RECORDS FOR THE TASK —

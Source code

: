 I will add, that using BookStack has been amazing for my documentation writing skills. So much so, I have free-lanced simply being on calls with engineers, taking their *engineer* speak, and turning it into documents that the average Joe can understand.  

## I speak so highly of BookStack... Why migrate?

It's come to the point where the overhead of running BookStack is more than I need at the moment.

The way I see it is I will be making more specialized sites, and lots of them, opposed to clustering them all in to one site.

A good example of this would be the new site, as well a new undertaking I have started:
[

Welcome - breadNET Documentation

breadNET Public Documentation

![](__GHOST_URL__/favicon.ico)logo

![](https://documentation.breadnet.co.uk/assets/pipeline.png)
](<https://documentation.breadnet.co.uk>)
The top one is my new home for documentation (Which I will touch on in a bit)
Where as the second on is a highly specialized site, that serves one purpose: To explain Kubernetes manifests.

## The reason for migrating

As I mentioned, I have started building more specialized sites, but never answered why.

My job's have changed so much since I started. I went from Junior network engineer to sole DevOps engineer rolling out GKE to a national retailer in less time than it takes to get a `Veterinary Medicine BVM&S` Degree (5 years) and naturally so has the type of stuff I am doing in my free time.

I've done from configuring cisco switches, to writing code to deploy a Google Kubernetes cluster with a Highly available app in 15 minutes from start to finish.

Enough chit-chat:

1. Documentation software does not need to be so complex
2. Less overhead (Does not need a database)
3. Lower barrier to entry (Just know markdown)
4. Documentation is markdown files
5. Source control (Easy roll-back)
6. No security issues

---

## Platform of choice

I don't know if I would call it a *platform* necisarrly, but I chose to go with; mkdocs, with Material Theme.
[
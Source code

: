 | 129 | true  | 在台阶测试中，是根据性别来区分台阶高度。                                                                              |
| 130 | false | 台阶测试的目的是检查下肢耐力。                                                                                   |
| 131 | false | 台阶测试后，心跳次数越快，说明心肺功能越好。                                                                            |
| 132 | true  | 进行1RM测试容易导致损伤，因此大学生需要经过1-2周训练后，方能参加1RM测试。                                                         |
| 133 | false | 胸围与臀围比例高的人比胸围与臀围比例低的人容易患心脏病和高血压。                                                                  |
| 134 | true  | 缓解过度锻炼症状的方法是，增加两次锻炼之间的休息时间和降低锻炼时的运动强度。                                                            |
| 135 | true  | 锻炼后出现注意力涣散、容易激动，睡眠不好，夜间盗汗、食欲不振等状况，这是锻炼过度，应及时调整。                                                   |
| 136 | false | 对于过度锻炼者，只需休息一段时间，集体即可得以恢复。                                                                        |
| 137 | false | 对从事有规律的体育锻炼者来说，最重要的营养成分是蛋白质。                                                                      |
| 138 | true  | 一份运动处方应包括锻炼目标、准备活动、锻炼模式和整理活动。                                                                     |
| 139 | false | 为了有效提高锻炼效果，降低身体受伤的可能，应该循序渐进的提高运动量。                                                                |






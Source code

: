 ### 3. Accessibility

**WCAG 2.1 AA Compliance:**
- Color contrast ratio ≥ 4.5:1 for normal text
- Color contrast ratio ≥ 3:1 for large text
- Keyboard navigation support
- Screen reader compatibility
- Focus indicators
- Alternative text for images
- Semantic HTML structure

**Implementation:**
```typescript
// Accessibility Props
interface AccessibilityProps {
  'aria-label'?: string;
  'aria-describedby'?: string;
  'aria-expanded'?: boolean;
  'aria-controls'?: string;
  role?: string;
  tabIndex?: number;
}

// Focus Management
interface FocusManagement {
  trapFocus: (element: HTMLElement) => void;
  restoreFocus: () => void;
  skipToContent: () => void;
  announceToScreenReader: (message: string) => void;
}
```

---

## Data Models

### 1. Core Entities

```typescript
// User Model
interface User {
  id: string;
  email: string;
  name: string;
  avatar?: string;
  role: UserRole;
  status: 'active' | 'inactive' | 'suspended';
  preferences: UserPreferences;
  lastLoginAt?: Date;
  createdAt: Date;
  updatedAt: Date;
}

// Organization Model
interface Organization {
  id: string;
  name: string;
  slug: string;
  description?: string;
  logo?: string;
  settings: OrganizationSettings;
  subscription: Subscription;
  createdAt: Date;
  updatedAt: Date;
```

WHAT THIS TASK INVOLVES — Give back exactly the lines from the one containing "- Focus indicators" to the end of the material, both ends included.

REPLY —
- Focus indicators
- Alternative text for images
- Semantic HTML structure

**Implementation:**
```typescript
// Accessibility Props
interface AccessibilityProps {
  'aria-label'?: string;
  'aria-describedby'?: string;
  'aria-expanded'?: boolean;
  'aria-controls'?: string;
  role?: string;
  tabIndex?: number;
}

// Focus Management
interface FocusManagement {
  trapFocus: (element: HTMLElement) => void;
  restoreFocus: () => void;
  skipToContent: () => void;
  announceToScreenReader: (message: string) => void;
}
```

---

## Data Models

### 1. Core Entities

```typescript
// User Model
interface User {
  id: string;
  email: string;
  name: string;
  avatar?: string;
  role: UserRole;
  status: 'active' | 'inactive' | 'suspended';
  preferences: UserPreferences;
  lastLoginAt?: Date;
  createdAt: Date;
  updatedAt: Date;
}

// Organization Model
interface Organization {
  id: string;
  name: string;
  slug: string;
  description?: string;
  logo?: string;
  settings: OrganizationSettings;
  subscription: Subscription;
  createdAt: Date;
  updatedAt: Date;
```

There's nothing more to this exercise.